Scan the entries for lines with the word "aspect" and copy those lines.

Collected data entries:
------------------------
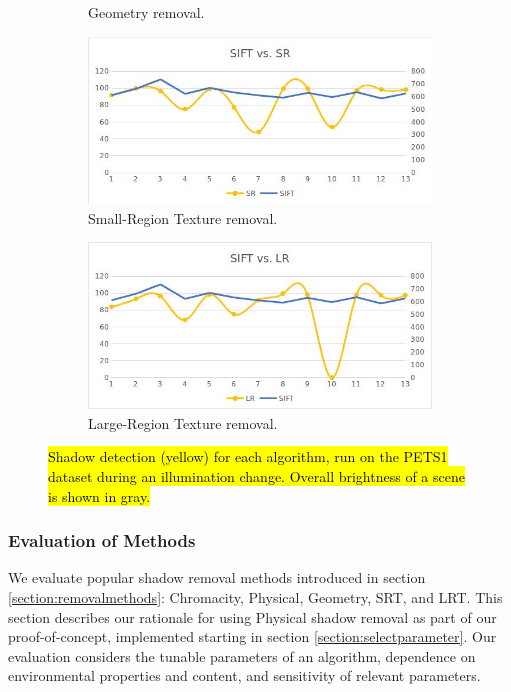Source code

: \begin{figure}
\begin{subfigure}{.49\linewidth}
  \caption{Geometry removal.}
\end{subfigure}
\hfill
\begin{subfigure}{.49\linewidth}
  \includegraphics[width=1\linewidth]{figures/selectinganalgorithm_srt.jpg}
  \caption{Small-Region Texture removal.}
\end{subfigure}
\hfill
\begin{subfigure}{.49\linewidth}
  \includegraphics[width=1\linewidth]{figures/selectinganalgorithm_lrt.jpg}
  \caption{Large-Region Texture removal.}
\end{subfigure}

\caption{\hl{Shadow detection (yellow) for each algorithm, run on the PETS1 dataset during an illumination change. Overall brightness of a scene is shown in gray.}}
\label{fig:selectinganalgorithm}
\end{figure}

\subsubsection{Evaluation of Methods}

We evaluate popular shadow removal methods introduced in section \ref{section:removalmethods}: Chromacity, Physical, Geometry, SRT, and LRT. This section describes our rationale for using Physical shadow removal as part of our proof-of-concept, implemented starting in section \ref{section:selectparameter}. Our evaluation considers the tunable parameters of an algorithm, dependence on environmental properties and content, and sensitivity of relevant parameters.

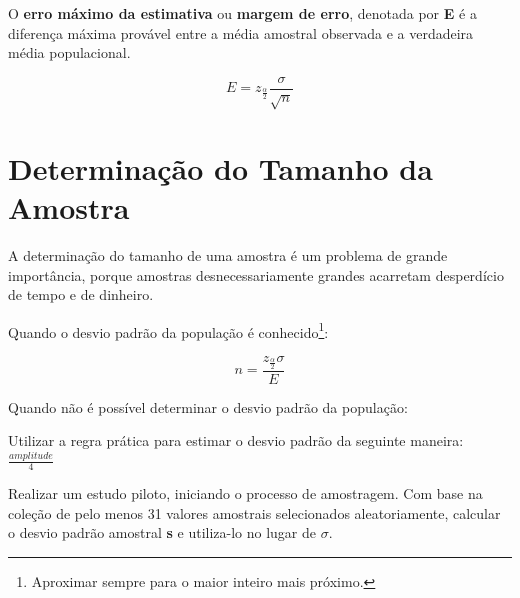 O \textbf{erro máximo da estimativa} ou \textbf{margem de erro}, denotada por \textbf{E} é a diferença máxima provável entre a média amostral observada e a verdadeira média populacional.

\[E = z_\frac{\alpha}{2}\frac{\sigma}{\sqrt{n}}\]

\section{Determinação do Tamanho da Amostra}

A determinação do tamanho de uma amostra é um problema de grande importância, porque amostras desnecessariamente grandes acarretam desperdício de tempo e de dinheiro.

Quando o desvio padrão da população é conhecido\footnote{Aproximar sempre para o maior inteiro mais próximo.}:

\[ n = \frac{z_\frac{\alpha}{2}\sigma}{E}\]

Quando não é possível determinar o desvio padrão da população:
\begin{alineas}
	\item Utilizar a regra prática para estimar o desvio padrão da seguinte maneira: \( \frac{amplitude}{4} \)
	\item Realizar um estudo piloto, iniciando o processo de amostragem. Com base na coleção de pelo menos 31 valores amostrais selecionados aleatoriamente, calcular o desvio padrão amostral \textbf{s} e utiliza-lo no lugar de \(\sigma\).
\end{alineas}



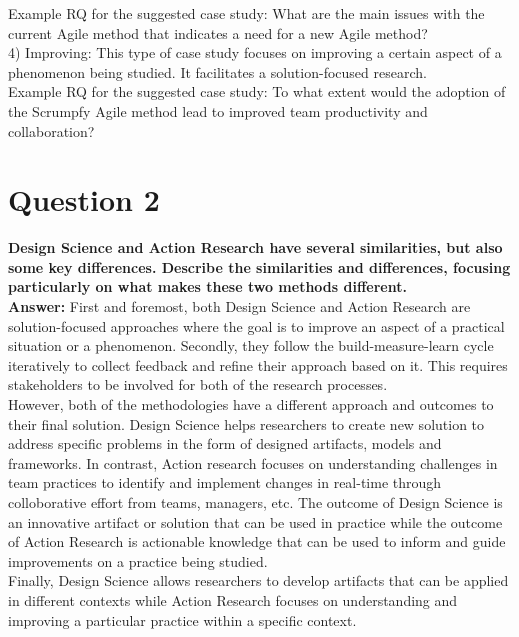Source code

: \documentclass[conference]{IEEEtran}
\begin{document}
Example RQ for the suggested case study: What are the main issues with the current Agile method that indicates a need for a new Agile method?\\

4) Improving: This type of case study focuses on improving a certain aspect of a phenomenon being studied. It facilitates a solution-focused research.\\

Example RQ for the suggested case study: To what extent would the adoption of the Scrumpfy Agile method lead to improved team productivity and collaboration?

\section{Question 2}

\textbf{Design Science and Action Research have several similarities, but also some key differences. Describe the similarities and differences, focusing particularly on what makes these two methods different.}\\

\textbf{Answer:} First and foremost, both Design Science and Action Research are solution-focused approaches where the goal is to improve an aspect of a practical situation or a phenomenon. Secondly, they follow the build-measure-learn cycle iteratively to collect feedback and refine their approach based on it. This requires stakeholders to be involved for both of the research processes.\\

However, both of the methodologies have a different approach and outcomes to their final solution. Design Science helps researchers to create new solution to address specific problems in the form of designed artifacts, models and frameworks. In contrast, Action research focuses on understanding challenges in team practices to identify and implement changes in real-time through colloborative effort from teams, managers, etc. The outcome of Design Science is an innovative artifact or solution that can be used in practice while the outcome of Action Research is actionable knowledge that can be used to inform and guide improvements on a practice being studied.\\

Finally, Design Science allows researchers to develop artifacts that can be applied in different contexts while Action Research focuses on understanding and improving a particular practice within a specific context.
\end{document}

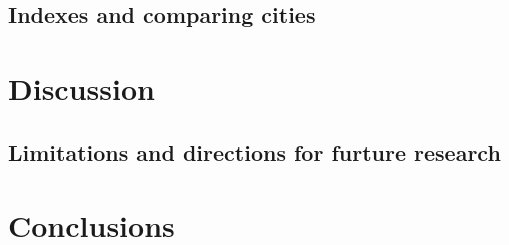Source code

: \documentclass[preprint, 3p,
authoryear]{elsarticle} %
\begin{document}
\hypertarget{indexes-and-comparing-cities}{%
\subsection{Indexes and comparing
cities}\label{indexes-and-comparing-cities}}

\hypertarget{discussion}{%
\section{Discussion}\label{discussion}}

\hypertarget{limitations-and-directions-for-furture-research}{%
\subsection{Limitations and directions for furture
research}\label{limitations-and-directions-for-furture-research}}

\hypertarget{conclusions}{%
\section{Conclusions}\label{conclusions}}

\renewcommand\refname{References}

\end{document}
------------------------
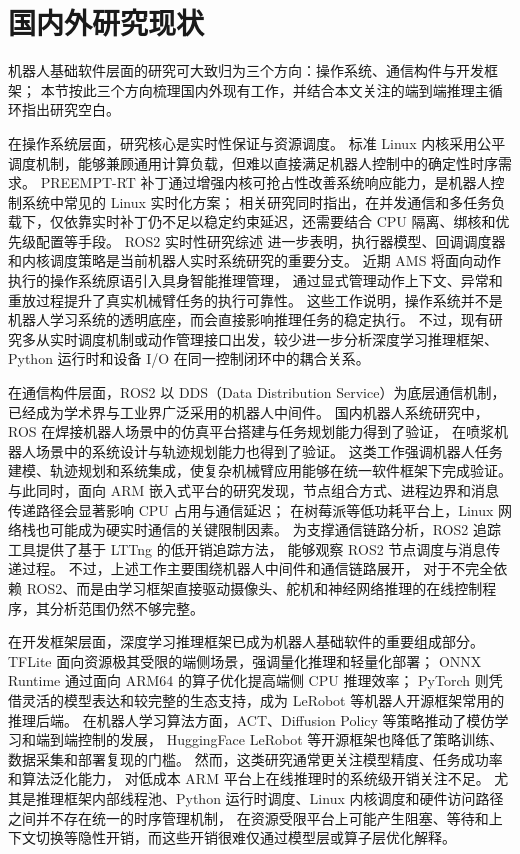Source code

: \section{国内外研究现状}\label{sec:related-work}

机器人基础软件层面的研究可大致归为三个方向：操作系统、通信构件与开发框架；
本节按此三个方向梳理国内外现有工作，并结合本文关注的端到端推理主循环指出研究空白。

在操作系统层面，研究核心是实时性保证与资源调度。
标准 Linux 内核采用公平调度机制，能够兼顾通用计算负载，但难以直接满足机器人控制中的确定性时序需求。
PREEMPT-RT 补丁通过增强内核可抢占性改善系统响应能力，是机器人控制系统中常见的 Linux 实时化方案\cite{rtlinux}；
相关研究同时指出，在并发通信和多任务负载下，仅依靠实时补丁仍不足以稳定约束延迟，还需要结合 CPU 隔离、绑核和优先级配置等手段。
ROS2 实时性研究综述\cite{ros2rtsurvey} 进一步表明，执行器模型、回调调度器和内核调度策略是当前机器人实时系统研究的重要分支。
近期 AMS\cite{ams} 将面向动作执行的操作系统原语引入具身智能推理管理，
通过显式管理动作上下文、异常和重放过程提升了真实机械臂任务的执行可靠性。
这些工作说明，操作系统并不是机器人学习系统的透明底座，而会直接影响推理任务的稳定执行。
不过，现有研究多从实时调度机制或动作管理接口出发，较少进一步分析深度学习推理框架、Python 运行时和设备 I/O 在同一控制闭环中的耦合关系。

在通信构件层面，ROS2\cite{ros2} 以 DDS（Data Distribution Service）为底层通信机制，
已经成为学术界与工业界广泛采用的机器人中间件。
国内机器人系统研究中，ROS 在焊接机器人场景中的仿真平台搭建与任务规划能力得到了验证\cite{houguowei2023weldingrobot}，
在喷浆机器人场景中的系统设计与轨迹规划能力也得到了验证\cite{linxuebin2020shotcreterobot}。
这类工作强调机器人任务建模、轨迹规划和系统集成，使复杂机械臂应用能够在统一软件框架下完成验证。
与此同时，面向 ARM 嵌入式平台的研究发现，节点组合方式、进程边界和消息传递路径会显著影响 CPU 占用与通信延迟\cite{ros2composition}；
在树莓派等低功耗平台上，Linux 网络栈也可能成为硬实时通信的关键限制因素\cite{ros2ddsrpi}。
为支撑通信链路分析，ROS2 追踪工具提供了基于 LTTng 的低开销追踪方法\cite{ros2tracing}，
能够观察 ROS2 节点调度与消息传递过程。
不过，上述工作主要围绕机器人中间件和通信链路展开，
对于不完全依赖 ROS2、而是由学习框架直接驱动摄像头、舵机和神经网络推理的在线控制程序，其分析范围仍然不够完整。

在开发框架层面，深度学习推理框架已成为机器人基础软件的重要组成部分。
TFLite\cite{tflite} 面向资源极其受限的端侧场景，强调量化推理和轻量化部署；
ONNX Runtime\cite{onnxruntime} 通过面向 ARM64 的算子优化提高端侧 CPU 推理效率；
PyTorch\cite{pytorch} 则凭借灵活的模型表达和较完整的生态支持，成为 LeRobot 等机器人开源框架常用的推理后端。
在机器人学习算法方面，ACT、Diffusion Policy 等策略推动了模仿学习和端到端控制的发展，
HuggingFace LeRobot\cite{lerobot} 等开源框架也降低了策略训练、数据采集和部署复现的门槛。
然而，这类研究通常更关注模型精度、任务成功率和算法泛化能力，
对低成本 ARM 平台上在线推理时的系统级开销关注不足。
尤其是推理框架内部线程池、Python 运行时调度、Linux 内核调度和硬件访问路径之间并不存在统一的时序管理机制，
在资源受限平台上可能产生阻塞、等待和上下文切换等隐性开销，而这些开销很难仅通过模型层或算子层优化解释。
------------------------
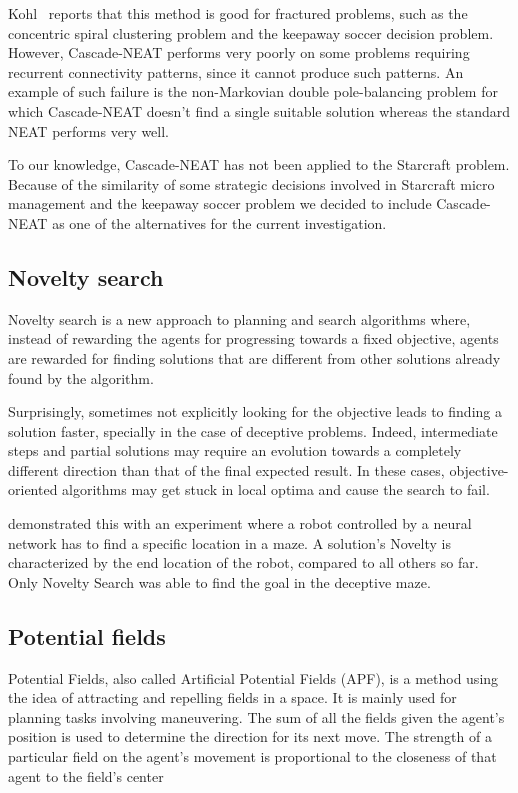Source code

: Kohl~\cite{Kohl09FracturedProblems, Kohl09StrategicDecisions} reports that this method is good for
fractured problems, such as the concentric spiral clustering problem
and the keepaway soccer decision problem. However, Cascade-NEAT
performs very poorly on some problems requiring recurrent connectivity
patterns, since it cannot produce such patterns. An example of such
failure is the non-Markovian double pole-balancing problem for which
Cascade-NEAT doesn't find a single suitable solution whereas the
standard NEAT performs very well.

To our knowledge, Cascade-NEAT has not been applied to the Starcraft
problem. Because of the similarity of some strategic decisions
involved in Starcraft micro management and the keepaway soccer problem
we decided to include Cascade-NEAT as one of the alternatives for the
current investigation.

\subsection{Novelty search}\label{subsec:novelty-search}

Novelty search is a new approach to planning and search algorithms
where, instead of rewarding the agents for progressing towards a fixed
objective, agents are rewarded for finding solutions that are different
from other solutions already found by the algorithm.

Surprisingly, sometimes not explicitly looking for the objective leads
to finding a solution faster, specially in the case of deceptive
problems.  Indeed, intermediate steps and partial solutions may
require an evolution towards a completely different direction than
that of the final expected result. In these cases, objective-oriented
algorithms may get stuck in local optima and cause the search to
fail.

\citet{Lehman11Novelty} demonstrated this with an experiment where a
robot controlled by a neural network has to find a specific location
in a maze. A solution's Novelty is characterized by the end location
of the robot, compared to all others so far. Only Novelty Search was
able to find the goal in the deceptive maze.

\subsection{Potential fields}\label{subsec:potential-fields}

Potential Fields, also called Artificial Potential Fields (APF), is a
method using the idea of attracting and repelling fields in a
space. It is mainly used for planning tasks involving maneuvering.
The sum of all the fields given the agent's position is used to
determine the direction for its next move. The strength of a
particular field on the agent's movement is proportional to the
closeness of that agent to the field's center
------------------------
▶ SOLVED EXERCISE
4) Improving: This type of case study focuses on improving a certain aspect of a phenomenon being studied. It facilitates a solution-focused research.\\
\textbf{Answer:} First and foremost, both Design Science and Action Research are solution-focused approaches where the goal is to improve an aspect of a practical situation or a phenomenon. Secondly, they follow the build-measure-learn cycle iteratively to collect feedback and refine their approach based on it. This requires stakeholders to be involved for both of the research processes.\\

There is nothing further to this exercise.